Sitecore Search : Addressing common exceptions on the website crawling for the failed pages
This blog is to assist on how to address common exceptions with crawling errors on Sitecore Search for the failed pages. If you're experiencing issues with a site crawler, where the crawler is encountering errors while crawling pages. The dashboard page does show the errors , but it does not provide a detailed log of the issue. This blog will help you to locate the full details around these errors.
For checking the status of the Scheduled scans on the Site Crawler,
- Login to the CEC portal and click Sources
- The summary on the last crawling is displayed here. It basically shows:
- Last Run Status : shows Finished if it completed crawling or Failed if it stopped due to a failure
- Last Run time
- Items Indexed: Number of items indexed
- Also, it also shows a summary of errors if there was any errors while crawling the site.

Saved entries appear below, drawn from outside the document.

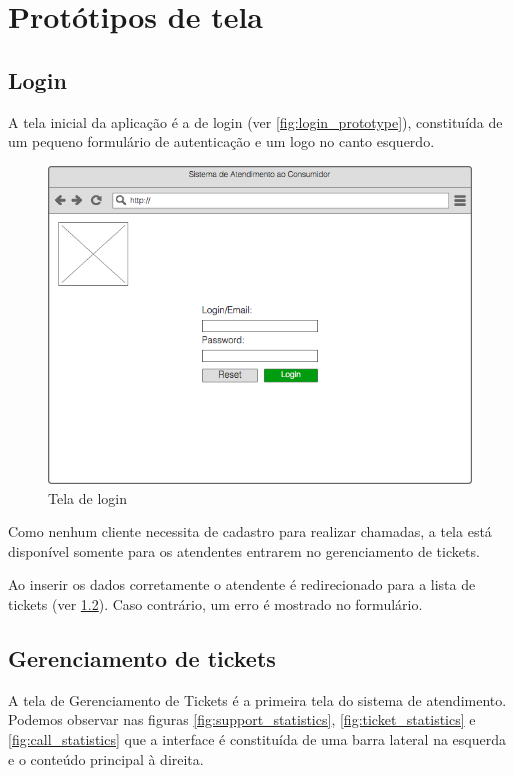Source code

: \newpage
\section{Protótipos de tela}

\subsection{Login}

A tela inicial da aplicação é a de login (ver \autoref{fig:login_prototype}), constituída de um pequeno formulário de autenticação e um logo no canto esquerdo. 

\begin{figure}[ht!]
	\centering
    \includegraphics[scale=0.4]{figures/prototypes/login.png} 
	\caption{Tela de login}
	\label{fig:login_prototype}
\end{figure}

Como nenhum cliente necessita de cadastro para realizar chamadas, a tela está disponível somente para os atendentes entrarem no gerenciamento de tickets. 

 Ao inserir os dados corretamente o atendente é redirecionado para a lista de tickets (ver \ref{subsec:ticket_management}). Caso contrário, um erro é mostrado no formulário.

\subsection{Gerenciamento de tickets}\label{subsec:ticket_management}

A tela de Gerenciamento de Tickets é a primeira tela do sistema de atendimento. Podemos observar nas figuras \ref{fig:support_statistics}, \ref{fig:ticket_statistics} e \ref{fig:call_statistics} 
que a interface é constituída de uma barra lateral na esquerda e o conteúdo principal à direita.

On the below example, after finishing the Crawling, it shows there are 3 configuration errors, but it does not show any further details for additional troubleshooting.

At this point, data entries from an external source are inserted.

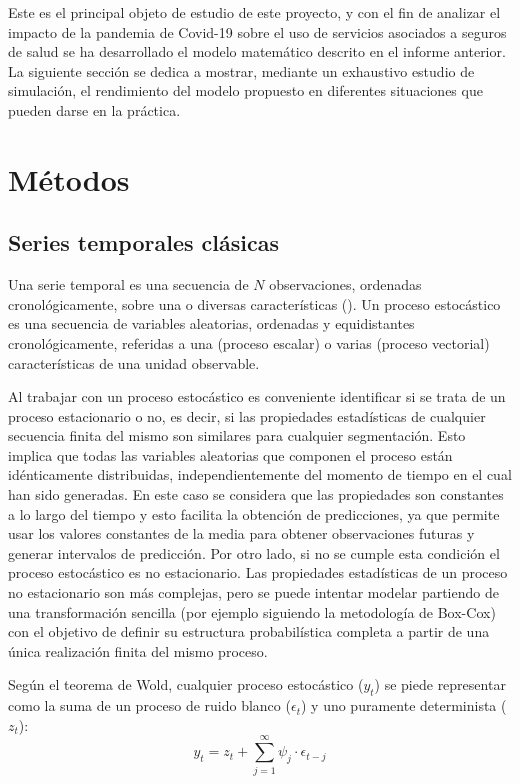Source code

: \documentclass[12pt,twoside]{article} %
\begin{document}
Este es el principal objeto de estudio de este proyecto, y con el fin de analizar el impacto de la pandemia de Covid-19 sobre el uso de servicios asociados a seguros de salud se ha desarrollado el modelo matemático descrito en el informe anterior. La siguiente sección se dedica a mostrar, mediante un exhaustivo estudio de simulación, el rendimiento del modelo propuesto en diferentes situaciones que pueden darse en la práctica.

\section{Métodos}
\subsection{Series temporales clásicas}
Una serie temporal es una secuencia de $N$ observaciones, ordenadas cronológicamente, sobre una o diversas características (\cite{Pena2005}). Un proceso estocástico es una secuencia de variables aleatorias, ordenadas y equidistantes cronológicamente, referidas a una (proceso escalar) o varias (proceso vectorial) características de una unidad observable.

Al trabajar con un proceso estocástico es conveniente identificar si se trata de un proceso estacionario o no, es decir, si las propiedades estadísticas de cualquier secuencia finita del mismo son similares para cualquier segmentación. Esto implica que todas las variables aleatorias que componen el proceso están idénticamente distribuidas, independientemente del momento de tiempo en el cual han sido generadas. En este caso se considera que las propiedades son constantes a lo largo del tiempo y esto facilita la obtención de predicciones, ya que permite usar los valores constantes de la media para obtener observaciones futuras y generar intervalos de predicción. Por otro lado, si no se cumple esta condición el proceso estocástico es no estacionario. Las propiedades estadísticas de un proceso no estacionario son más complejas, pero se puede intentar modelar partiendo de una transformación sencilla (por ejemplo siguiendo la metodología de Box-Cox) con el objetivo de definir su estructura probabilística completa a partir de una única realización finita del mismo proceso.

Según el teorema de Wold, cualquier proceso estocástico ($y_t$) se piede representar como la suma de un proceso de ruido blanco ($\epsilon_t$) y uno puramente determinista ($z_t$):
\begin{equation}
 y_t = z_t + \sum_{j=1}^{\infty} \psi_j \cdot \epsilon_{t-j}
\end{equation}
\end{document}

So, in order to get more information on the crawling results, we can find it under the Analytics tab. Below are the steps to see more information on the crawling results:
- Navigate to Analytics -> Sources -> Overview and then select the Source at the bottom
- The reason of the failure is that the crawling of the page https://devsite.com/about-us/news failed because the page is unavailable or throwing errors while loading, which can be looked into with some troubleshooting. So, using the above method, we can potentially identify the crawling errors for faster troubleshooting.